It was the first time that Indian security forces captured a Pakistani terrorist — after the 2008 Mumbai terror attack.
Police officials said he was linked to the Lashkar-e-Taiba (LeT) group, which also carried out the deadly Mumbai attack that left 166 Indians and foreigners dead.
According to informed sources, the Pakistani terrorist confessed that their ultimate mission was to target the ongoing Amarnath Yatra. He added that 16 Pakistani terrorist modules were active in Jammu and Kashmir.
In New Delhi, National Security Adviser Ajit Doval briefed Prime Minister Narendra Modi about the incident. Amid indications that the Pakistani might be flown to New Delhi on Thursday, the home ministry said the ambush and capture would be probed by the National Investigation Agency.
It all began when two militants ambushed a BSF vehicle on its way to the Kashmir Valley, killing two troopers and injuring 11, at Narsu Nallah, 65 km from Jammu.
The BSF vehicle was peppered with bullets but the troopers fought back, one officer said.
After one of the attackers got killed, Usman ran all the way to Chirdi village in the hills and took three simple villagers hostage — a decision that was to seal his fate.
Officials initially gave no credit to the villagers who caught the terrorists. But the villagers gave their version of the story to reporters who thronged the village.

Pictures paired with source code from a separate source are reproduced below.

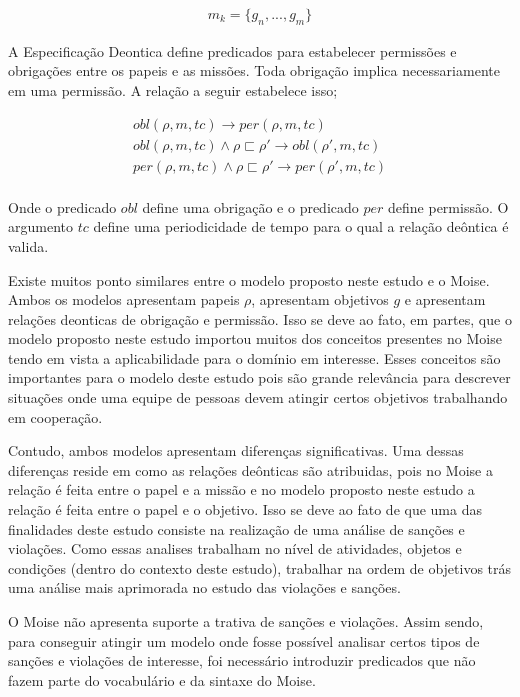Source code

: \documentclass[12pt]{article}
\begin{document}
\begin{eqnarray}\nonumber
	m_k = \{ g_n,...,g_m\}
\end{eqnarray}


A Especificação Deontica define predicados para estabelecer permissões e obrigações entre os papeis e as missões. Toda obrigação implica necessariamente em uma permissão. A relação a seguir estabelece isso; 

\begin{eqnarray}\nonumber
	obl(\rho,m,tc) \to per(\rho,m,tc) \\
	obl(\rho,m,tc) \wedge \rho \sqsubset \rho' \to obl(\rho',m,tc) \\
	per(\rho,m,tc) \wedge \rho \sqsubset \rho' \to per(\rho',m,tc) \\	
\end{eqnarray}

Onde o predicado $obl$ define uma obrigação e o predicado $per$ define permissão. O argumento $tc$ define uma periodicidade de tempo para o qual a relação deôntica é valida. 

Existe muitos ponto similares entre o modelo proposto neste estudo e o Moise. Ambos os modelos apresentam papeis $\rho$, apresentam objetivos $g$ e apresentam relações deonticas de obrigação e permissão. Isso se deve ao fato, em partes, que o modelo proposto neste estudo importou muitos dos conceitos presentes no Moise tendo em vista a aplicabilidade para o domínio em interesse. Esses conceitos são importantes para o modelo deste estudo pois são grande relevância para descrever situações onde uma equipe de pessoas devem atingir certos objetivos trabalhando em cooperação. 

Contudo, ambos modelos apresentam diferenças significativas. Uma dessas diferenças reside em como as relações deônticas são atribuidas, pois no Moise a relação é feita entre o papel e a missão e no modelo proposto neste estudo a relação é feita entre o papel e o objetivo. Isso se deve ao fato de que uma das finalidades deste estudo consiste na realização de uma análise de sanções e violações. Como essas analises trabalham no nível de atividades, objetos e condições (dentro do contexto deste estudo), trabalhar na ordem de objetivos trás uma análise mais aprimorada no estudo das violações e sanções. 

O Moise não apresenta suporte a trativa de sanções e violações. Assim sendo, para conseguir atingir um modelo onde fosse possível analisar certos tipos de sanções e violações de interesse, foi necessário introduzir predicados que não fazem parte do vocabulário e da sintaxe do Moise. 
\end{document}
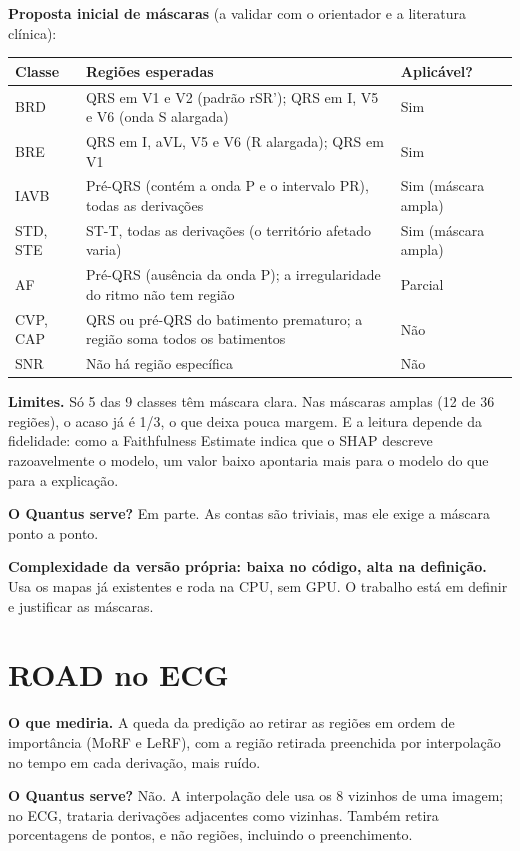 \documentclass[11pt,a4paper]{article}
\begin{document}
\textbf{Proposta inicial de máscaras} (a validar com o orientador e a literatura clínica):
\begin{center}\small
\begin{tabularx}{\linewidth}{lXl}
\toprule
\textbf{Classe} & \textbf{Regiões esperadas} & \textbf{Aplicável?} \\
\midrule
BRD & QRS em V1 e V2 (padrão rSR'); QRS em I, V5 e V6 (onda S alargada) & Sim \\
BRE & QRS em I, aVL, V5 e V6 (R alargada); QRS em V1 & Sim \\
IAVB & Pré-QRS (contém a onda P e o intervalo PR), todas as derivações & Sim (máscara ampla) \\
STD, STE & ST-T, todas as derivações (o território afetado varia) & Sim (máscara ampla) \\
AF & Pré-QRS (ausência da onda P); a irregularidade do ritmo não tem região & Parcial \\
CVP, CAP & QRS ou pré-QRS do batimento prematuro; a região soma todos os batimentos & Não \\
SNR & Não há região específica & Não \\
\bottomrule
\end{tabularx}
\end{center}

\textbf{Limites.} Só 5 das 9 classes têm máscara clara. Nas máscaras amplas (12 de 36 regiões), o acaso já é 1/3, o que deixa pouca margem. E a leitura depende da fidelidade: como a Faithfulness Estimate indica que o SHAP descreve razoavelmente o modelo, um valor baixo apontaria mais para o modelo do que para a explicação.

\textbf{O Quantus serve?} Em parte. As contas são triviais, mas ele exige a máscara ponto a ponto.

\textbf{Complexidade da versão própria: baixa no código, alta na definição.} Usa os mapas já existentes e roda na CPU, sem GPU. O trabalho está em definir e justificar as máscaras.

\section{ROAD no ECG}
\textbf{O que mediria.} A queda da predição ao retirar as regiões em ordem de importância (MoRF e LeRF), com a região retirada preenchida por interpolação no tempo em cada derivação, mais ruído.

\textbf{O Quantus serve?} Não. A interpolação dele usa os 8 vizinhos de uma imagem; no ECG, trataria derivações adjacentes como vizinhas. Também retira porcentagens de pontos, e não regiões, incluindo o preenchimento.
\end{document}
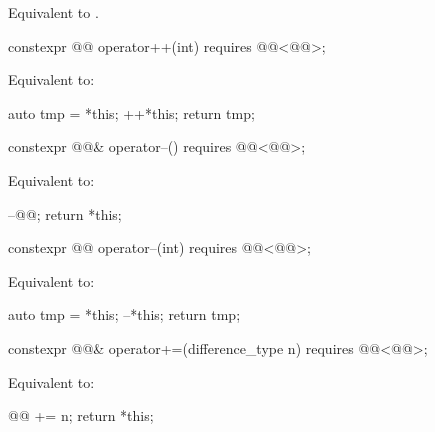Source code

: \begin{itemdescr}
\pnum
\effects
Equivalent to .
\end{itemdescr}

%
\begin{itemdecl}
constexpr @@ operator++(int) requires @@<@@>;
\end{itemdecl}

\begin{itemdescr}
\pnum
\effects
Equivalent to:
\begin{codeblock}
auto tmp = *this;
++*this;
return tmp;
\end{codeblock}
\end{itemdescr}

%
\begin{itemdecl}
constexpr @@& operator--() requires @@<@@>;
\end{itemdecl}

\begin{itemdescr}
\pnum
\effects
Equivalent to:
\begin{codeblock}
--@@;
return *this;
\end{codeblock}
\end{itemdescr}

%
\begin{itemdecl}
constexpr @@ operator--(int) requires @@<@@>;
\end{itemdecl}

\begin{itemdescr}
\pnum
\effects
Equivalent to:
\begin{codeblock}
auto tmp = *this;
--*this;
return tmp;
\end{codeblock}
\end{itemdescr}

%
\begin{itemdecl}
constexpr @@& operator+=(difference_type n)
  requires @@<@@>;
\end{itemdecl}

\begin{itemdescr}
\pnum
\effects
Equivalent to:
\begin{codeblock}
@@ += n;
return *this;
\end{codeblock}
\end{itemdescr}

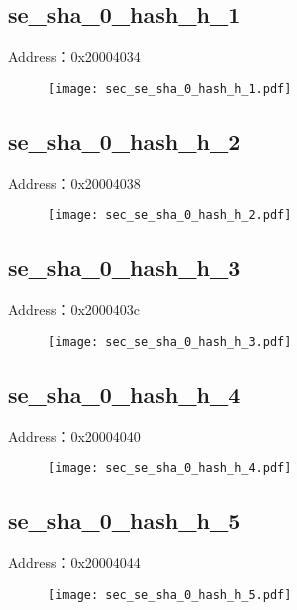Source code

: \subsection{se\_sha\_0\_hash\_h\_1}
\label{sec-se-sha-0-hash-h-1}
Address：0x20004034
 \begin{figure}[H]
\texttt{[image: sec\_se\_sha\_0\_hash\_h\_1.pdf]}
\end{figure}

\subsection{se\_sha\_0\_hash\_h\_2}
\label{sec-se-sha-0-hash-h-2}
Address：0x20004038
 \begin{figure}[H]
\texttt{[image: sec\_se\_sha\_0\_hash\_h\_2.pdf]}
\end{figure}

\subsection{se\_sha\_0\_hash\_h\_3}
\label{sec-se-sha-0-hash-h-3}
Address：0x2000403c
 \begin{figure}[H]
\texttt{[image: sec\_se\_sha\_0\_hash\_h\_3.pdf]}
\end{figure}

\subsection{se\_sha\_0\_hash\_h\_4}
\label{sec-se-sha-0-hash-h-4}
Address：0x20004040
 \begin{figure}[H]
\texttt{[image: sec\_se\_sha\_0\_hash\_h\_4.pdf]}
\end{figure}

\subsection{se\_sha\_0\_hash\_h\_5}
\label{sec-se-sha-0-hash-h-5}
Address：0x20004044
 \begin{figure}[H]
\texttt{[image: sec\_se\_sha\_0\_hash\_h\_5.pdf]}
\end{figure}

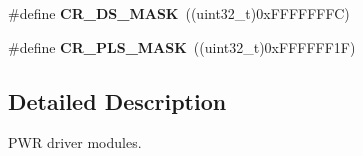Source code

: \begin{DoxyCompactItemize}
\item 
\hypertarget{group___p_w_r_ga8ee6bf9218f3c476629dd9ee70deef21}{}\#define {\bfseries C\+R\+\_\+\+D\+S\+\_\+\+M\+A\+S\+K}~((uint32\+\_\+t)0x\+F\+F\+F\+F\+F\+F\+F\+C)\label{group___p_w_r_ga8ee6bf9218f3c476629dd9ee70deef21}

\item 
\hypertarget{group___p_w_r_gac4a30eebdd1d292331a578b189962e77}{}\#define {\bfseries C\+R\+\_\+\+P\+L\+S\+\_\+\+M\+A\+S\+K}~((uint32\+\_\+t)0x\+F\+F\+F\+F\+F\+F1\+F)\label{group___p_w_r_gac4a30eebdd1d292331a578b189962e77}

\end{DoxyCompactItemize}


\subsection{Detailed Description}
P\+W\+R driver modules. 

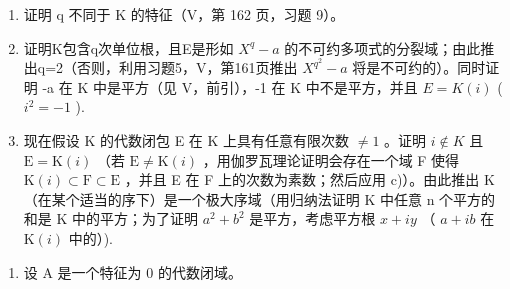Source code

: \begin{enumerate}
\def\labelenumi{\alph{enumi})}
\setcounter{enumi}{1}
\item
  证明 q 不同于 K 的特征（V，第 162 页，习题 9）。
\item
  证明K包含q次单位根，且E是形如 \(X^{q}-a\) 的不可约多项式的分裂域；由此推出q=2（否则，利用习题5，V，第161页推出 \(X^{q^{2}}-a\) 将是不可约的）。同时证明 -a 在 K 中是平方（见 V，前引），-1 在 K 中不是平方，并且 \(E = K(i)\) ( \(i^{2} = -1\) ).
\item
  现在假设 K 的代数闭包 E 在 K 上具有任意有限次数 \(\neq1\) 。证明 \(i\notin K\) 且 \(\mathrm{E}=\mathrm{K}(i)\) （若 \(\mathrm{E}\neq\mathrm{K}(i)\) ，用伽罗瓦理论证明会存在一个域 F 使得 \(\mathrm{K}(i)\subset\mathrm{F}\subset\mathrm{E}\) ，并且 E 在 F 上的次数为素数；然后应用 c)）。由此推出 K（在某个适当的序下）是一个极大序域（用归纳法证明 K 中任意 n 个平方的和是 K 中的平方；为了证明 \(a^{2}+b^{2}\) 是平方，考虑平方根 \(x+iy\) （ \(a+ib\) 在 \(\mathrm{K}(i)\) 中的）).
\end{enumerate}

\begin{enumerate}
\def\labelenumi{\arabic{enumi})}
\setcounter{enumi}{31}
\tightlist
\item
  设 A 是一个特征为 0 的代数闭域。
\end{enumerate}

Former Jammu and Kashmir chief minister Omar Abdullah said the credit for catching the Pakistani should go to Chirdi villagers.
“Very brave of the unarmed civilians to wrestle and disarm an armed terrorist. They should be suitably rewarded for this bravery,” Omar said.
“Very unfortunate that the credit is not going where it is due.”
Some Indian experts felt that Wednesday’s attack was aimed at spiking the proposed talks between the National Security Advisers of Pakistan and India.
Wednesday’s attack took place on the 300-km Jammu-Srinagar highway that links Jammu region with the Kashmir Valley and is a lifeline for Srinagar.
Congress vice president Rahul Gandhi said the attack was “extremely worrying” because it followed the July 27 terrorist attack in Gurdaspur district in Punjab that left seven people dead.
Gurdaspur borders Pakistan, and those attackers too were believed to be Pakistanis.